DIRECTIONS -> Output each record exactly as given. Leave out every picture.

Rendered images with source text:
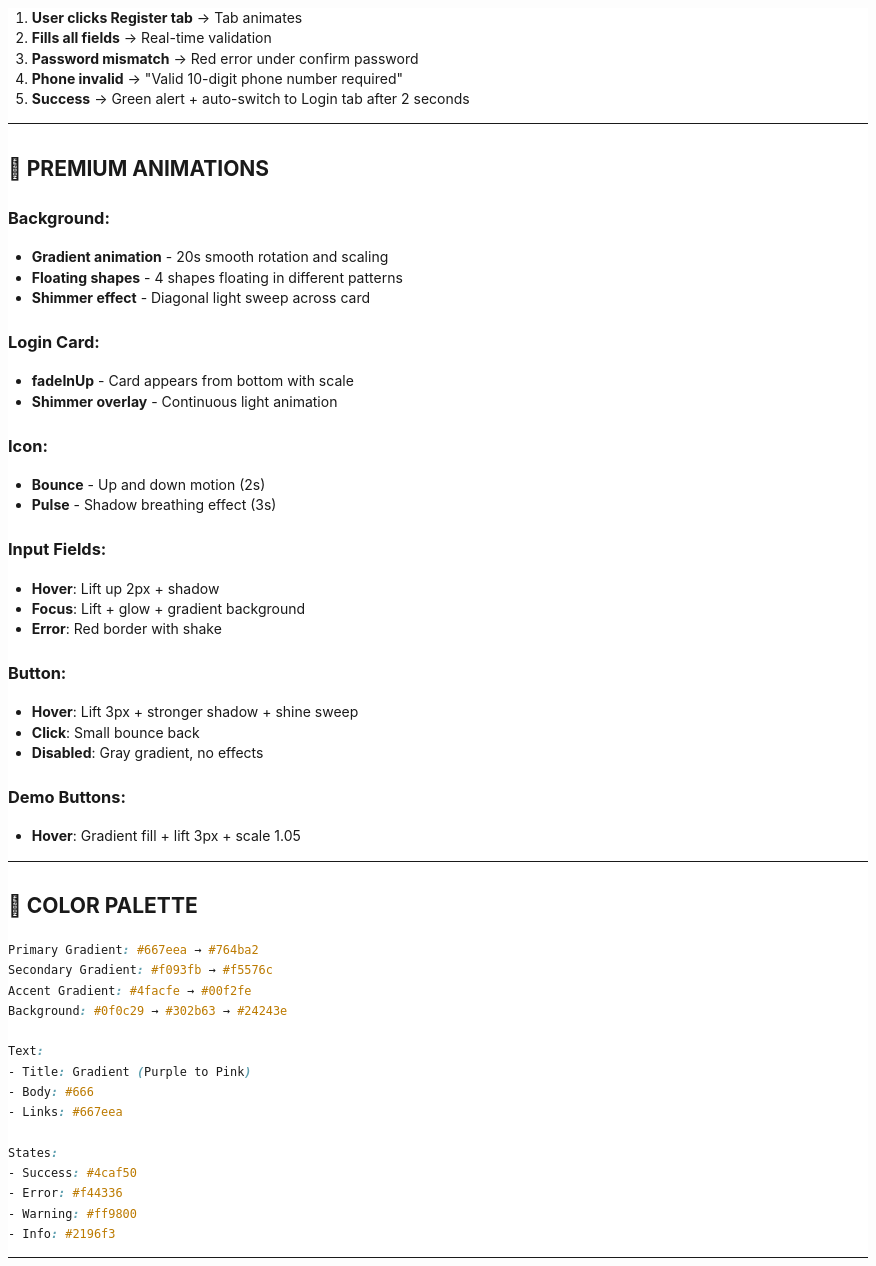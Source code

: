 1. **User clicks Register tab** → Tab animates
2. **Fills all fields** → Real-time validation
3. **Password mismatch** → Red error under confirm password
4. **Phone invalid** → "Valid 10-digit phone number required"
5. **Success** → Green alert + auto-switch to Login tab after 2 seconds

---

## 💎 PREMIUM ANIMATIONS

### Background:
- **Gradient animation** - 20s smooth rotation and scaling
- **Floating shapes** - 4 shapes floating in different patterns
- **Shimmer effect** - Diagonal light sweep across card

### Login Card:
- **fadeInUp** - Card appears from bottom with scale
- **Shimmer overlay** - Continuous light animation

### Icon:
- **Bounce** - Up and down motion (2s)
- **Pulse** - Shadow breathing effect (3s)

### Input Fields:
- **Hover**: Lift up 2px + shadow
- **Focus**: Lift + glow + gradient background
- **Error**: Red border with shake

### Button:
- **Hover**: Lift 3px + stronger shadow + shine sweep
- **Click**: Small bounce back
- **Disabled**: Gray gradient, no effects

### Demo Buttons:
- **Hover**: Gradient fill + lift 3px + scale 1.05

---

## 🎨 COLOR PALETTE

```css
Primary Gradient: #667eea → #764ba2
Secondary Gradient: #f093fb → #f5576c
Accent Gradient: #4facfe → #00f2fe
Background: #0f0c29 → #302b63 → #24243e

Text: 
- Title: Gradient (Purple to Pink)
- Body: #666
- Links: #667eea

States:
- Success: #4caf50
- Error: #f44336
- Warning: #ff9800
- Info: #2196f3
```

---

RESPONSE TO THIS TASK ->
Source code

: 1. **User clicks Register tab** → Tab animates
2. **Fills all fields** → Real-time validation
3. **Password mismatch** → Red error under confirm password
4. **Phone invalid** → "Valid 10-digit phone number required"
5. **Success** → Green alert + auto-switch to Login tab after 2 seconds

---

## 💎 PREMIUM ANIMATIONS

### Background:
- **Gradient animation** - 20s smooth rotation and scaling
- **Floating shapes** - 4 shapes floating in different patterns
- **Shimmer effect** - Diagonal light sweep across card

### Login Card:
- **fadeInUp** - Card appears from bottom with scale
- **Shimmer overlay** - Continuous light animation

### Icon:
- **Bounce** - Up and down motion (2s)
- **Pulse** - Shadow breathing effect (3s)

### Input Fields:
- **Hover**: Lift up 2px + shadow
- **Focus**: Lift + glow + gradient background
- **Error**: Red border with shake

### Button:
- **Hover**: Lift 3px + stronger shadow + shine sweep
- **Click**: Small bounce back
- **Disabled**: Gray gradient, no effects

### Demo Buttons:
- **Hover**: Gradient fill + lift 3px + scale 1.05

---

## 🎨 COLOR PALETTE

```css
Primary Gradient: #667eea → #764ba2
Secondary Gradient: #f093fb → #f5576c
Accent Gradient: #4facfe → #00f2fe
Background: #0f0c29 → #302b63 → #24243e

Text: 
- Title: Gradient (Purple to Pink)
- Body: #666
- Links: #667eea

States:
- Success: #4caf50
- Error: #f44336
- Warning: #ff9800
- Info: #2196f3
```

---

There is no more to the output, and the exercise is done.